Netting securities settlement
In recent presentations and discussions, systems architects from places like Barclays Investment Bank have highlighted the complexity of the industrial scale trading and settlement environment where financial smart contracts would inhere. Integration with such systems entails the netting of securities settlements, whereby algorithms seek settlement optimisation by combining long and short positions, for example, and netting hundreds of thousands of transactions very rapidly.
Krellenstein said: "Actually executable logic is very straightforward. Our smart contract system is designed for managing that kind of financial logic and it works very straightforwardly. The actual logic of things like exchanges and representing these financial instruments is very straightforward particularly to smart contracts as opposed to tokens.
"When it comes to deployment integration and how that's done alongside existing systems, it's very much a case of focusing on replacing small bits of the existing system where ever possible, and making a smooth transition.

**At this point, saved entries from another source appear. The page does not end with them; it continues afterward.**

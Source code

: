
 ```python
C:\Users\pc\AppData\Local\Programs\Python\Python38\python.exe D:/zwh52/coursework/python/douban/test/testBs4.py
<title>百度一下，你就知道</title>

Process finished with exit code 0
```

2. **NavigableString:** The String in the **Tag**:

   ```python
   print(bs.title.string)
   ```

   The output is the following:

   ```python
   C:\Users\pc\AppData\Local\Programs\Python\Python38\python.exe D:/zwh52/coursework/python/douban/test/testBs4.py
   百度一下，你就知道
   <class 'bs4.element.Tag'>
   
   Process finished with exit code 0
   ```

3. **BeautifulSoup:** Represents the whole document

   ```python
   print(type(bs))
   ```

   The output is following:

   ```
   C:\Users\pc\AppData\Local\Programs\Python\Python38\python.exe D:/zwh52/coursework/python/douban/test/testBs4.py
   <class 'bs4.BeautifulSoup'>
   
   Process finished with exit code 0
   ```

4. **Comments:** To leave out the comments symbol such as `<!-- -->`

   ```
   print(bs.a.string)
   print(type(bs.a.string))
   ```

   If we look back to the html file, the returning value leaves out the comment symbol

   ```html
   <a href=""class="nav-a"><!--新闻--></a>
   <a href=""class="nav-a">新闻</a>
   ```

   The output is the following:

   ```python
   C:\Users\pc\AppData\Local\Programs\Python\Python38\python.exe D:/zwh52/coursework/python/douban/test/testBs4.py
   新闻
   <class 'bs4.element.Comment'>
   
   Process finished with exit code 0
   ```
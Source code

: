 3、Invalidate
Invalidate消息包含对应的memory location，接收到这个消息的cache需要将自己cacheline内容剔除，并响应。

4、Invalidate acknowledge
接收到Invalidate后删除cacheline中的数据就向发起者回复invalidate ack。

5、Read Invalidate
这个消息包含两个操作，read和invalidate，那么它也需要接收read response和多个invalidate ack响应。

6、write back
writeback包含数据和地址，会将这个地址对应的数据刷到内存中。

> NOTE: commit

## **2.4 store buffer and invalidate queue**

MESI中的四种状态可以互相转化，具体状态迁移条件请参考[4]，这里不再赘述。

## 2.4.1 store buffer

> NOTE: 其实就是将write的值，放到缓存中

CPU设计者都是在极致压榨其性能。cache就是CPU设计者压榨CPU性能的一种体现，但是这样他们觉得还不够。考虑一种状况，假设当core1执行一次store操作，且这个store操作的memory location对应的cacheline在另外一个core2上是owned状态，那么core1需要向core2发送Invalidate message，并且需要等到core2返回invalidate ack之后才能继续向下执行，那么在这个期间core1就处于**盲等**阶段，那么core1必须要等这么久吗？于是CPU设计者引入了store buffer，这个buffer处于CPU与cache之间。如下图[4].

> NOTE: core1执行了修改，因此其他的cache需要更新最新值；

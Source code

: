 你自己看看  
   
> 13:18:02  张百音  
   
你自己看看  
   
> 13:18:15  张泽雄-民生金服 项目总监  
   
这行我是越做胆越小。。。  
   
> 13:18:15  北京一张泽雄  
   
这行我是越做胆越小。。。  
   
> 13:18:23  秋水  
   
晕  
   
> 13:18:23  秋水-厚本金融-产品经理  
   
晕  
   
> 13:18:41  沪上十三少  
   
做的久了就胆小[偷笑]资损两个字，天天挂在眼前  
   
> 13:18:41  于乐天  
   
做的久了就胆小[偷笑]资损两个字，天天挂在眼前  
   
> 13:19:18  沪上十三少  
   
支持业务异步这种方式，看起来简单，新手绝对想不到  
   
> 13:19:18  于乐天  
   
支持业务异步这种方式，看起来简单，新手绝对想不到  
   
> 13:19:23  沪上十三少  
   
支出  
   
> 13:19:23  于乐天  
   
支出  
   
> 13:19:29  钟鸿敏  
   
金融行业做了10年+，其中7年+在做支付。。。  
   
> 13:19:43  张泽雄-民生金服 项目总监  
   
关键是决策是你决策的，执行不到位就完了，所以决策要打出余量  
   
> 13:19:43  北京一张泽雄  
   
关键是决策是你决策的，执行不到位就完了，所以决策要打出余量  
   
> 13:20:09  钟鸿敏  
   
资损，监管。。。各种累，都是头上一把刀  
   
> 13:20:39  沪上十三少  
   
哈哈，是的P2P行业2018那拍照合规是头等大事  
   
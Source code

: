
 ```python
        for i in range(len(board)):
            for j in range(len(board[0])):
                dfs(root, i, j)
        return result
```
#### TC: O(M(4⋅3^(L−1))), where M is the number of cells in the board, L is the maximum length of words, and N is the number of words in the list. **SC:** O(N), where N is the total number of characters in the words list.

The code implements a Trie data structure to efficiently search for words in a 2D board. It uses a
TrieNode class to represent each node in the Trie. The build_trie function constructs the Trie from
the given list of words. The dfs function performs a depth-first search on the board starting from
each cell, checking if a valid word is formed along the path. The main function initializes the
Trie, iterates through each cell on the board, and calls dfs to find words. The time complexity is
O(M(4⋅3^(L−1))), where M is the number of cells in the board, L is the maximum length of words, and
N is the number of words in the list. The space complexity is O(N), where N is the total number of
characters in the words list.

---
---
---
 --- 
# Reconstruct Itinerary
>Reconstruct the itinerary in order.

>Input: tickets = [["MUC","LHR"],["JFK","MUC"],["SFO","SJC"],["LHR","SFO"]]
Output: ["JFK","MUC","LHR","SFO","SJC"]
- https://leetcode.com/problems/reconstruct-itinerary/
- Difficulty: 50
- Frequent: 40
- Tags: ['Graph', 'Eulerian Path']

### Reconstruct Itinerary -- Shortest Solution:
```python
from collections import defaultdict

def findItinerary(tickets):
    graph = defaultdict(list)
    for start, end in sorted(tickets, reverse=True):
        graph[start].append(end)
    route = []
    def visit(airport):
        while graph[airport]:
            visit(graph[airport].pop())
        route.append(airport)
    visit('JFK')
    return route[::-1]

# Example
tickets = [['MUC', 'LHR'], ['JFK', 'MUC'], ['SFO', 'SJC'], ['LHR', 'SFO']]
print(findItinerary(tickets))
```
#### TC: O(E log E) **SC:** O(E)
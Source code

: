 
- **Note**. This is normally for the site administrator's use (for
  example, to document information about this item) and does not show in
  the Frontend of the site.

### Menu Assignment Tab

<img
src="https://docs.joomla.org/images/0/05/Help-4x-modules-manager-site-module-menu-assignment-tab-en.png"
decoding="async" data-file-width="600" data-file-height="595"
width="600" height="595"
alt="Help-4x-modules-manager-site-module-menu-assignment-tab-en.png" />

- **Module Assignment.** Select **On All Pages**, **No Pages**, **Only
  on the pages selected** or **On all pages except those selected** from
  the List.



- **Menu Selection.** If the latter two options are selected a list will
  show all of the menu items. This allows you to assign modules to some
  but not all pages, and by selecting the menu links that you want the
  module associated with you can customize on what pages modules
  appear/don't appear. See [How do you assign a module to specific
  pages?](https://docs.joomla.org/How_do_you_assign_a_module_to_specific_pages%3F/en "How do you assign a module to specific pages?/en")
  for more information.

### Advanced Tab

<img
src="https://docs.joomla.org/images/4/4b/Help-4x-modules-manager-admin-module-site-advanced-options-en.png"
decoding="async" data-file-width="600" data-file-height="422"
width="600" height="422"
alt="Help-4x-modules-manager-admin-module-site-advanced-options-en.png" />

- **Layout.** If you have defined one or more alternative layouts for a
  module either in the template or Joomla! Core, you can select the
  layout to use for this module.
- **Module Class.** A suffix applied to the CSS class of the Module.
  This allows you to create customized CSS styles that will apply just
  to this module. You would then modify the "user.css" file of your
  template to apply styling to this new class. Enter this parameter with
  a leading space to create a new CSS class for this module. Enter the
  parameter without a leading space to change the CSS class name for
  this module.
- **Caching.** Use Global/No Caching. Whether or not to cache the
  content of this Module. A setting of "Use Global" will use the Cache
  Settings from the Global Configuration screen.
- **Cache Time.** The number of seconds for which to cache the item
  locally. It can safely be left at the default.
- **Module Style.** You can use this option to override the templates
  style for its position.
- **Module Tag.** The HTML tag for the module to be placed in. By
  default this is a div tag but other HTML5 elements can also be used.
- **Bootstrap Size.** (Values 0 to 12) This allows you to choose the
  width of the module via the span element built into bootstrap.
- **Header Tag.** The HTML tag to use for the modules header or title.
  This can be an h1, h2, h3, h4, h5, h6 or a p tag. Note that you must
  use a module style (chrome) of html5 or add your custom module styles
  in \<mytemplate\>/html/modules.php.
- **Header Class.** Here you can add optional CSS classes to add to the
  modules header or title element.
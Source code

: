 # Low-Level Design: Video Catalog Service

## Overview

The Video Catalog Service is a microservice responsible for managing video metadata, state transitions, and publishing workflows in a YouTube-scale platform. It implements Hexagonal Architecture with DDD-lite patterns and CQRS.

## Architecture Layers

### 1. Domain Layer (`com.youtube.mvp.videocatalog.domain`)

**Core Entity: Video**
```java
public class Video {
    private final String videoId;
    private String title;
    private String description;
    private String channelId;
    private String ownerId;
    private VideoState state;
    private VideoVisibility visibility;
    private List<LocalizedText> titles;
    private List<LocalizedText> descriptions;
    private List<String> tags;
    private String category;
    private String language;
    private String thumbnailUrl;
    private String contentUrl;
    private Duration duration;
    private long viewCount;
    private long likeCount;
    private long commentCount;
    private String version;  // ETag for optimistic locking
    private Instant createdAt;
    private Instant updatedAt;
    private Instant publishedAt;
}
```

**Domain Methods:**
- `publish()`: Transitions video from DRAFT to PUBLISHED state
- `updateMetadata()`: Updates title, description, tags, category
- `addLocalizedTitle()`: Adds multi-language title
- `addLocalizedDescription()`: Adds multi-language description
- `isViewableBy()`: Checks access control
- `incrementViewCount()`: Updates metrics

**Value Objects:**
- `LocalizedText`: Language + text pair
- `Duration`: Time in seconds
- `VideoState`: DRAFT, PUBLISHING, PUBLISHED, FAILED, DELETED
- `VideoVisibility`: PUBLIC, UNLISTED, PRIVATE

So the existing system can be replaced by new systems smoothly.
"That said, a lot of our focus is on use cases in markets where there doesn't exist a strong, well established technological paradigm for managing those instruments. So there is a lot of greenfield in capital markets for blockchains and smart contracts, where we can demonstrate the power of our technology without having to overcome too many roadblocks.
"Our smart contract system is part of a full stack solution. Our system is exposed through traditional fintech APIs so that it can be a plug and play replacement for existing systems and change the architecture without changing the way that, for instance, traders trade those instruments on a screen.
"We are the rails of the system. We are the lowest level and we expect to have institutions build and connect with our APIs so that they can get the benefits of this technology without having to fundamentally change the way that they work – and right off the bat."